### Problem statement
In the records below, find each line with the word "PASS" and copy it.

Recorded data
========

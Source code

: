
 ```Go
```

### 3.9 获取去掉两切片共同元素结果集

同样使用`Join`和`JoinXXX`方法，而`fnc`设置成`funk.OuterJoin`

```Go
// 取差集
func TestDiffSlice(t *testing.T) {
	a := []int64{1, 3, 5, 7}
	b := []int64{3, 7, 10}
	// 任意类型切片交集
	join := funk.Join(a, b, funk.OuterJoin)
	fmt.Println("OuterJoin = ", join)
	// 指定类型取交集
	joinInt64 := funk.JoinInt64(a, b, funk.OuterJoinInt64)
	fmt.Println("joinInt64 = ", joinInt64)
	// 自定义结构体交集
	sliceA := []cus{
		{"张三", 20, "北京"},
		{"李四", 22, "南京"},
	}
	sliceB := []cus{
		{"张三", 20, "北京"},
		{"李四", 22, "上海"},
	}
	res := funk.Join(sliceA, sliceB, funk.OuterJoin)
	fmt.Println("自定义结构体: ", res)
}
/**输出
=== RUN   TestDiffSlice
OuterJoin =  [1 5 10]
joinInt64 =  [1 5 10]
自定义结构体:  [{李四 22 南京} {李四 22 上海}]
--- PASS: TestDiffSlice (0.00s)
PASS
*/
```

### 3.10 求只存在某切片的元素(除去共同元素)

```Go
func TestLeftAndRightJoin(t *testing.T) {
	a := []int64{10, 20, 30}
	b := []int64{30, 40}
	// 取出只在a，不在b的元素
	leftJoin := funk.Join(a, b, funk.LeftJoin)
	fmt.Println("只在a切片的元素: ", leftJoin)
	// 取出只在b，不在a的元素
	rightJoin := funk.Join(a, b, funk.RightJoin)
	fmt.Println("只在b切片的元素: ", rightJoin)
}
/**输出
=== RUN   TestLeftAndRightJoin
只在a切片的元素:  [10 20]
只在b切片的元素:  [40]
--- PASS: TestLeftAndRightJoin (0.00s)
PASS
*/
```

========

### Reply to the task
--- PASS: TestDiffSlice (0.00s)
PASS
--- PASS: TestLeftAndRightJoin (0.00s)
PASS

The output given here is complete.